Computational algorithms in conjunction with 
statistical analysis are useful methods to identify 
transmembrane helices (TMH) in a protein, since 
many of these remain recalcitrant to structure 
determination by X-ray crystallography. So different 
methods have been developed in order to recognize 
regions of the proteins that can be ascribed to a-helix, 
p-strands or random coil [1-2]. Generally, secondary 
structure prediction algorithms can be categorized 
into three main classes: physicochemical methods 
based on various hydropathy scales, statistical 
methods, and machine learning methods based on 
various learning algorithms such as Neural Networks, 



Hidden Markov Models, and Support Vector 
Machines.
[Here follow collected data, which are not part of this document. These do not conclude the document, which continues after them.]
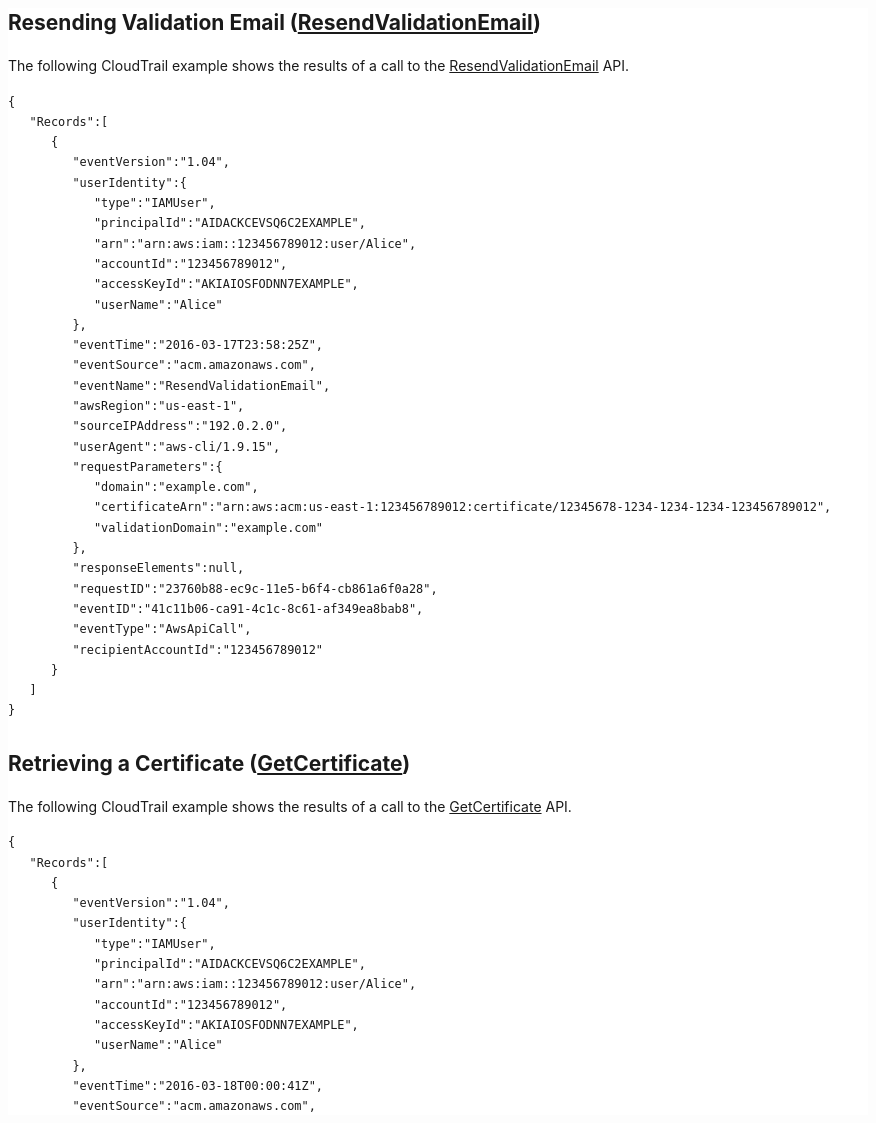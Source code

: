 ## Resending Validation Email \([ResendValidationEmail](https://docs.aws.amazon.com/acm/latest/APIReference/API_ResendValidationEmail.html)\)<a name="ct-acm-resendmail"></a>

The following CloudTrail example shows the results of a call to the [ResendValidationEmail](https://docs.aws.amazon.com/acm/latest/APIReference/API_ResendValidationEmail.html) API\. 

```
{
   "Records":[
      {
         "eventVersion":"1.04",
         "userIdentity":{
            "type":"IAMUser",
            "principalId":"AIDACKCEVSQ6C2EXAMPLE",
            "arn":"arn:aws:iam::123456789012:user/Alice",
            "accountId":"123456789012",
            "accessKeyId":"AKIAIOSFODNN7EXAMPLE",
            "userName":"Alice"
         },
         "eventTime":"2016-03-17T23:58:25Z",
         "eventSource":"acm.amazonaws.com",
         "eventName":"ResendValidationEmail",
         "awsRegion":"us-east-1",
         "sourceIPAddress":"192.0.2.0",
         "userAgent":"aws-cli/1.9.15",
         "requestParameters":{
            "domain":"example.com",
            "certificateArn":"arn:aws:acm:us-east-1:123456789012:certificate/12345678-1234-1234-1234-123456789012",
            "validationDomain":"example.com"
         },
         "responseElements":null,
         "requestID":"23760b88-ec9c-11e5-b6f4-cb861a6f0a28",
         "eventID":"41c11b06-ca91-4c1c-8c61-af349ea8bab8",
         "eventType":"AwsApiCall",
         "recipientAccountId":"123456789012"
      }
   ]
}
```

## Retrieving a Certificate \([GetCertificate](https://docs.aws.amazon.com/acm/latest/APIReference/API_GetCertificate.html)\)<a name="ct-acm-get"></a>

The following CloudTrail example shows the results of a call to the [GetCertificate](https://docs.aws.amazon.com/acm/latest/APIReference/API_GetCertificate.html) API\. 

```
{
   "Records":[
      {
         "eventVersion":"1.04",
         "userIdentity":{
            "type":"IAMUser",
            "principalId":"AIDACKCEVSQ6C2EXAMPLE",
            "arn":"arn:aws:iam::123456789012:user/Alice",
            "accountId":"123456789012",
            "accessKeyId":"AKIAIOSFODNN7EXAMPLE",
            "userName":"Alice"
         },
         "eventTime":"2016-03-18T00:00:41Z",
         "eventSource":"acm.amazonaws.com",
```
As regard the physicochemical methods, 
one of the first approaches is provided by Kyte and 
Doolittle (KD) [3]. This method, through the study of 
the graphics of hydropathy, gives a suitable accuracy 
in the determination of TM helices, and is based on a 
scale where the hydrophilic and hydrophobic 
properties of each of the 20 AA side-chains are taken 
into consideration. The method uses a moving (or 
sliding) window (MW) that continuously determines 
the average of the hydrophaty within a segment of 
predetermined length L as it advances through the 
sequence. Recently different prediction programs for 
TM segments have been developed. Among these, 
Yizhou Li et. al. [4] in order to identify the signal 
peptide of a protein or predict its cleavage site, 
implement an automated method by using artificial 
neural network. In doing this, hydrophaty scale of KD 
is adopted to code each AA. In fact is reported that 
the cleavage site has relationship with the 
neighboring sequence environment, i.e., hydrophobic 
core h-region. 

Based on the selected physicochemical properties, in 
this paper we show an advance of the Kernel 
Windows Method (KWM) [5] in order to improve the 
degree of accuracy of the prediction of TM helices. 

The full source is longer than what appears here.